P.S. The idea of God is consistent with Buddhism. The Zen Monk Suzuki thought that Westerners could use Buddhism to become more in tune with their native religions. In my view, by practicing meditation and mindfulness, I can ask God better questions. Thich Nhat Hanh believes that having two spiritual roots is an excellent idea, and that we should not renounce our original religion. Perhaps he realizes that such renunciation is often motivated by resentment, and is thus not a healthy spiritual foundation.

Friday, March 17, 2006

A Puzzle, by Vacuous

The man with large orbital neandertal ridges
Talked of Mother Teresa.
She was asked what she said when she prayed.
Nothing, I just listen.
And what does God say?
Nothing, she said, he just listens too.
This sounds profound,
But I have no idea what it means.

Tuesday, March 14, 2006

BTW

I am taking some time off from posting, so I can devote more time to reading. I will still read comments though, so if you have any burning desires...

Thursday, March 09, 2006

Untitled, by Vacuous

one time I went with my Momma
to see the circus
I was greedy with anticipation
we rushed forward
there was a homeless man sleeping in the doorway
the crowd spoke with one silent voice
the idea is not to be acknowledged

the incident did not make a big impression on me
actually it made a profound impression
the deep mark that it left on my psyche
is that such incidents must not, cannot make big impressions

600 sand hill cranes by the Hiwassee river
huddled down
feathers puffed out
to protect against the cold air
this image remains in my mind
though i do not know why

Complacency

I feel like I am becoming complacent in my spirituality and I want to change that. I think it's like yoga. If you practice every day you can maintain your flexibility and even improve it. But if you stop, you lose that flexibility. Similarly, I feel like I went through a rapid period of spiritual growth and have now tapered off a bit. This is true of a lot of enterprises: a relatively small initial effort has dramatic consequences, but to go further, one has to expend much more energy. (Weightlifting comes to mind.) I know also that I shouldn't expect overnight changes, and that as long as I keep practicing, my character is bound to steadily improve.

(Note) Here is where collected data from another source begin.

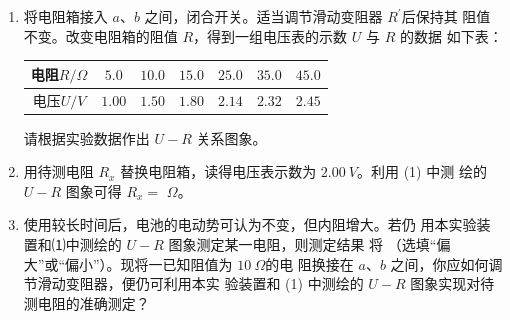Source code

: \begin{enumerate}
\begin{enumerate}
\item
将电阻箱接入 $ a $、$ b $ 之间，闭合开关。适当调节滑动变阻器 $ R ^{\prime} $后保持其
阻值不变。改变电阻箱的阻值 $ R $，得到一组电压表的示数 $ U $ 与 $ R $ 的数据
如下表：
\begin{table}[h!]
\centering 
\begin{tabular}{|c|c|c|c|c|c|c|}
\hline 
电阻$ R/ \Omega $ & $ 5.0 $ & $ 10.0 $ & $ 15.0 $ & $ 25.0 $ & $ 35.0 $ & $ 45.0 $
 \\
\hline
电压$ U/V $ & $ 1.00 $ & $ 1.50 $ & $ 1.80 $ & $ 2.14 $ & $ 2.32 $ & $ 2.45 $\\ 
\hline 
\end{tabular}
\end{table} 
请根据实验数据作出 $ U-R $ 关系图象。
\begin{figure}[h!]
\centering

\end{figure}




\item 
用待测电阻 $ R_{x} $ 替换电阻箱，读得电压表示数为 $ 2.00 \ V $。利用 (1) 中测
绘的 $ U-R $ 图象可得 $ R_{x} =$ \underlinegap $ \Omega $。


\item 
使用较长时间后，电池的电动势可认为不变，但内阻增大。若仍
用本实验装置和⑴中测绘的 $ U-R $ 图象测定某一电阻，则测定结果
将 \underlinegap （选填“偏大”或“偏小”）。现将一已知阻值为 $ 10 \ \Omega $的电
阻换接在 $ a $、$ b $ 之间，你应如何调节滑动变阻器，便仍可利用本实
验装置和 (1) 中测绘的 $ U-R $ 图象实现对待测电阻的准确测定？

\hfullline 


\end{enumerate}





\end{enumerate}
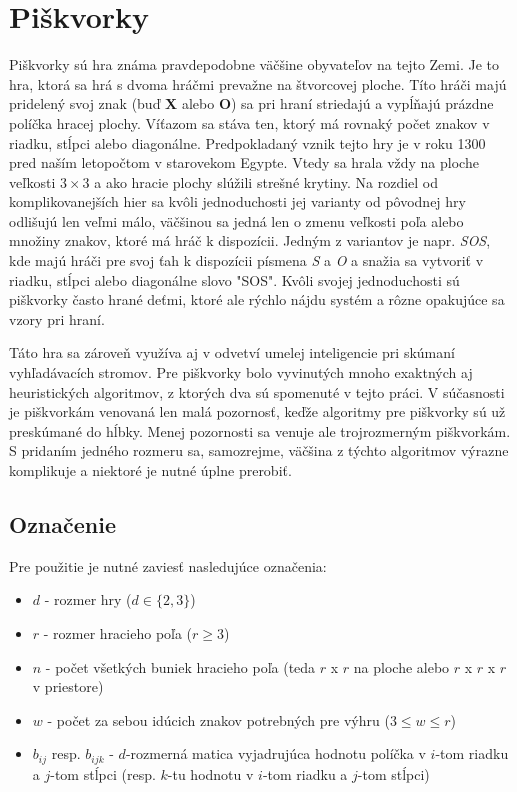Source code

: \section{Piškvorky}\label{sec:tic-tac-toe}

Piškvorky sú hra známa pravdepodobne väčšine obyvateľov na tejto Zemi.
Je to hra, ktorá sa hrá s dvoma hráčmi prevažne na štvorcovej ploche.
Títo hráči majú pridelený svoj znak (buď \textbf{X} alebo \textbf{O}) sa pri hraní striedajú a vypĺňajú prázdne políčka
hracej plochy.
Víťazom sa stáva ten, ktorý má rovnaký počet znakov v riadku, stĺpci alebo diagonálne.
Predpokladaný vznik tejto hry je v roku 1300 pred naším letopočtom v starovekom Egypte.
Vtedy sa hrala vždy na ploche veľkosti $3 \times 3$ a ako hracie plochy slúžili strešné krytiny.
Na rozdiel od komplikovanejších hier sa kvôli jednoduchosti jej varianty od pôvodnej hry odlišujú len veľmi málo,
väčšinou sa jedná len o zmenu veľkosti poľa alebo množiny znakov, ktoré má hráč k dispozícii.
Jedným z variantov je napr. \emph{SOS}, kde majú hráči pre svoj ťah k dispozícii písmena \emph{S} a \emph{O} a snažia
sa vytvoriť v riadku, stĺpci alebo diagonálne slovo "SOS".
Kvôli svojej jednoduchosti sú piškvorky často hrané deťmi, ktoré ale rýchlo nájdu systém a rôzne opakujúce sa vzory
pri hraní.

Táto hra sa zároveň využíva aj v odvetví umelej inteligencie pri skúmaní vyhľadávacích stromov.
Pre piškvorky bolo vyvinutých mnoho exaktných aj heuristických algoritmov, z ktorých dva sú spomenuté v tejto práci.
V súčasnosti je piškvorkám venovaná len malá pozornosť, keďže algoritmy pre piškvorky sú už preskúmané do hĺbky.
Menej pozornosti sa venuje ale trojrozmerným piškvorkám.
S pridaním jedného rozmeru sa, samozrejme, väčšina z týchto algoritmov výrazne komplikuje a niektoré je nutné úplne
prerobiť.

\subsection{Označenie}\label{subsec:label}

Pre použitie je nutné zaviesť nasledujúce označenia:
\begin{itemize}
    \item $d$ - rozmer hry ($d \in \{2,3\}$)
    \item $r$ - rozmer hracieho poľa ($r \geq 3$)
    \item $n$ - počet všetkých buniek hracieho poľa (teda $r$ x $r$ na ploche alebo $r$ x $r$ x $r$ v priestore)
    \item $w$ - počet za sebou idúcich znakov potrebných pre výhru ($3 \leq w \leq r$)
    \item $b_{ij}$ resp. $b_{ijk}$ - $d$-rozmerná matica vyjadrujúca hodnotu políčka v $i$-tom riadku a $j$-tom
    stĺpci (resp. $k$-tu hodnotu v $i$-tom riadku a $j$-tom stĺpci)
\end{itemize}

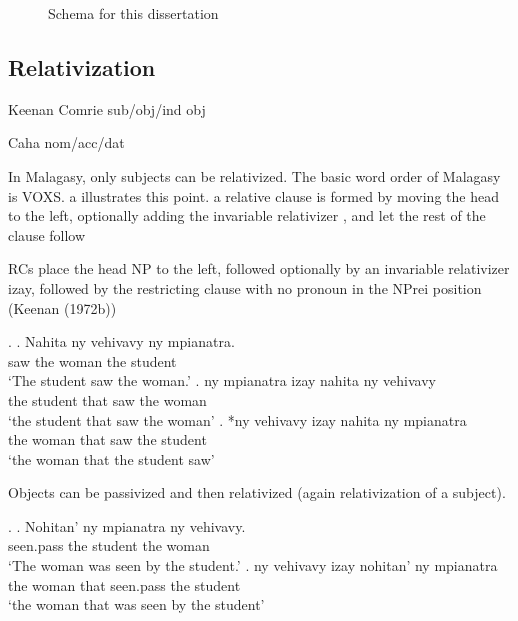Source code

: \begin{figure}[H]
  \centering
  \label{fig:nomaccdat}
  \caption{Schema for this dissertation}
\end{figure}



\subsection{Relativization}

Keenan Comrie sub/obj/ind obj

Caha nom/acc/dat

In Malagasy, only subjects can be relativized. The basic word order of Malagasy is VOXS. a illustrates this point. a relative clause is formed by moving the head to the left, optionally adding the invariable relativizer , and let the rest of the clause follow


RCs place
the head NP to the left, followed optionally by an invariable relativizer izay, followed
by the restricting clause with no pronoun in the NPrei position (Keenan (1972b))


\ex.
\ag. Nahita ny vehivavy ny mpianatra.\\
 saw the woman the student\\
 `The student saw the woman.'
\bg. ny mpianatra izay nahita ny vehivavy\\
 the student that saw the woman\\
 `the student that saw the woman'
\bg. *ny vehivavy izay nahita ny mpianatra\\
 the woman that saw the student\\
 `the woman that the student saw' 

Objects can be passivized and then relativized (again relativization of a subject).

\ex.
\ag. Nohitan' ny mpianatra ny vehivavy.\\
 seen.\ac{pass} the student the woman\\
 `The woman was seen by the student.'
\bg. ny vehivavy izay nohitan' ny mpianatra\\
 the woman that seen.\ac{pass} the student\\
 `the woman that was seen by the student' 

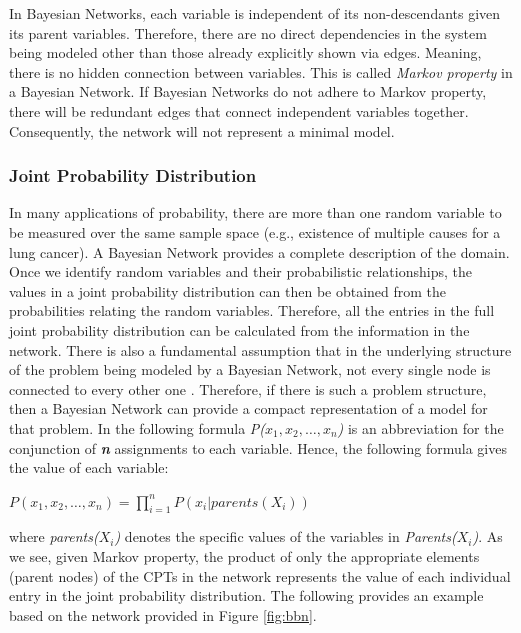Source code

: \documentclass[11pt]{article}
\begin{document}
In Bayesian Networks, each variable is independent of its non-descendants given
its parent variables. Therefore, there are no direct dependencies in the system
being modeled other than those already explicitly shown via edges. Meaning,
there is no hidden connection between variables. This is called \textit{Markov
property} in a Bayesian Network. If Bayesian Networks do not adhere to Markov
property, there will be redundant edges that connect independent variables
together. Consequently, the network will not represent a minimal model.

\subsubsection{Joint Probability Distribution}

In many applications of probability, there are more than one random variable to
be measured over the same sample space (e.g., existence of multiple causes
for a lung cancer). A Bayesian Network provides a complete description of the
domain. Once we identify random variables and their probabilistic relationships,
the values in a joint probability distribution can then be obtained from the
probabilities relating the random variables. Therefore, all the entries in the
full joint probability distribution can be calculated from the information in
the network. There is also a fundamental assumption that in the underlying
structure of the problem being modeled by a Bayesian Network, not every single
node is connected to every other one \cite{korb:bayesian-ai}. Therefore, if
there is such a problem structure, then a Bayesian Network can provide a compact
representation of a model for that problem. In the following formula
\textit{P($x_1, x_2, \ldots, x_n$)} is an abbreviation for the conjunction of
\textit{\textbf{n}} assignments to each variable. Hence, the following formula
gives the value of each variable:

\begin{center}
$P(x_1, x_2, \ldots, x_n) = \prod\limits_{i=1}^{n} P(x_i | parents (X_i))$\\	
\end{center}

\noindent where \textit{parents($X_i$)} denotes the specific values of the
variables in \textit{Parents($X_i$)}. As we see, given Markov property, the
product of only the appropriate elements (parent nodes) of the CPTs in the
network represents the value of each individual entry in the joint probability
distribution. The following provides an example based on the network provided in
Figure \ref{fig:bbn}.\\
\end{document}
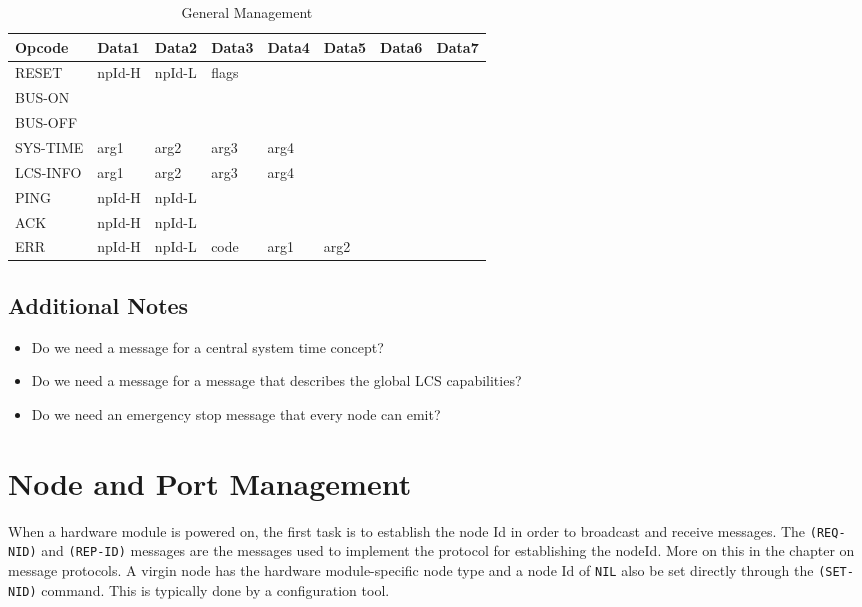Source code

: \begin{table}[h!]
    \begin{center}
        \caption{General Management}
        \begin{tabular}{|l|l|l|l|l|l|l|l|}
            \toprule
            \textbf{Opcode} & \textbf{Data1} & \textbf{Data2} & \textbf{Data3} & \textbf{Data4} & \textbf{Data5} & \textbf{Data6} & \textbf{Data7} \\
            \midrule
            RESET & npId-H & npId-L & flags & & & & \\
            BUS-ON & & & & & & & \\
            BUS-OFF & & & & & & & \\
            SYS-TIME & arg1 & arg2 & arg3 & arg4 & & & \\
            LCS-INFO & arg1 & arg2 & arg3 & arg4 & & & \\
            PING & npId-H & npId-L & & & & & \\
            ACK & npId-H & npId-L & & & & & \\
            ERR & npId-H & npId-L & code & arg1 & arg2 & & \\
            \bottomrule
        \end{tabular}
    \end{center}
\end{table}

\subsection*{Additional Notes}
\begin{itemize}
    \item Do we need a message for a central system time concept?
    \item Do we need a message for a message that describes the global LCS capabilities?
    \item Do we need an emergency stop message that every node can emit?
\end{itemize}

\section{Node and Port Management}

When a hardware module is powered on, the first task is to establish the node Id in order to broadcast and receive messages. The \texttt{(REQ-NID)} and \texttt{(REP-ID)} messages are the messages used to implement the protocol for establishing the nodeId. More on this in the chapter on message protocols. A virgin node has the hardware module-specific node type and a node Id of \texttt{NIL} also be set directly through the \texttt{(SET-NID)} command. This is typically done by a configuration tool.

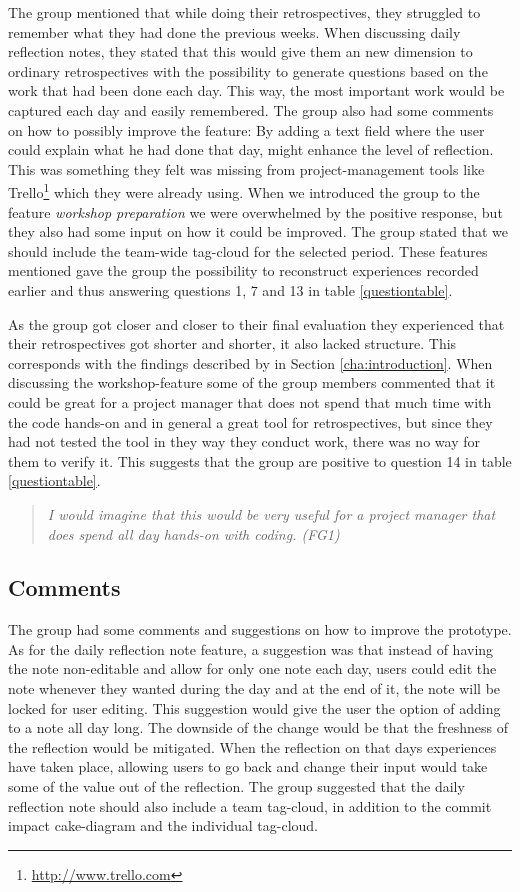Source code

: The group mentioned that while doing their retrospectives, they struggled to remember what they had done the previous weeks. When discussing daily reflection notes, they stated that this would give them an new dimension to ordinary retrospectives with the possibility to generate questions based on the work that had been done each day. This way, the most important work would be captured each day and easily remembered. The group also had some comments on how to possibly improve the feature: By adding a text field where the user could explain what he had done that day, might enhance the level of reflection. This was something they felt was missing from project-management tools like Trello\footnote{\url{http://www.trello.com}} which they were already using. When we introduced the group to the feature \emph{workshop preparation} we were overwhelmed by the positive response, but they also had some input on how it could be improved. The group stated that we should include the team-wide tag-cloud for the selected period. These features mentioned gave the group the possibility to reconstruct experiences recorded earlier and thus answering questions 1, 7 and 13 in table \ref{questiontable}.

As the group got closer and closer to their final evaluation they experienced that their retrospectives got shorter and shorter, it also lacked structure. This corresponds with the findings described by \citep{kasi2008post} in Section \ref{cha:introduction}. When discussing the workshop-feature some of the group members commented that it could be great for a project manager that does not spend that much time with the code hands-on and in general a great tool for retrospectives, but since they had not tested the tool in they way they conduct work, there was no way for them to verify it. This suggests that the group are positive to question 14 in table \ref{questiontable}.

\begin{quote}
\emph{I would imagine that this would be very useful for a project manager that does spend all day hands-on with coding. (FG1)}
\end{quote}
\subsection{Comments}
The group had some comments and suggestions on how to improve the prototype. As for the daily reflection note feature, a suggestion was that instead of having the note non-editable and allow for only one note each day, users could edit the note whenever they wanted during the day and at the end of it, the note will be locked for user editing. This suggestion would give the user the option of adding to a note all day long. The downside of the change would be that the freshness of the reflection would be mitigated. When the reflection on that days experiences have taken place, allowing users to go back and change their input would take some of the value out of the reflection. The group suggested that the daily reflection note should also include a team tag-cloud, in addition to the commit impact cake-diagram and the individual tag-cloud.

This doesn't have much to do with today's reading, except of course that tonglen practice is a good way to practice improving one's personality. I love the way it transforms objects of my anger into tools for spiritual growth. I have a tendency, as I have remarked many times, not to acknowledge my own anger. When the `object of my fury' arises in my brain, I have two tendencies: one is to immediately banish it; the other is to get into an extended daydream in which I heap scorn on the object. Neither of these two courses is optimal. A third course, which I implement more often nowadays with my Buddhist practice, is to recognize the fury, and rest with its implications. In other words, I might be thinking of something and have an internal mental commentary in which the word "Bullshit" comes to mind. It actually is a new thing for me to recognize this when it happens, and to follow through on the implications. I said "bullshit" so I must feel strongly about this thing. Only when I recognize my own resentments can I be free of them. One of the wonderful things about my Buddhist practice is that it has made me more perceptive to all sorts of things, not the least of which is my own thought process. (I have no idea what other people's thought processes are like, and my perceptions about my own are likely not to be all that relevant to others. Each person has a unique mental construction. )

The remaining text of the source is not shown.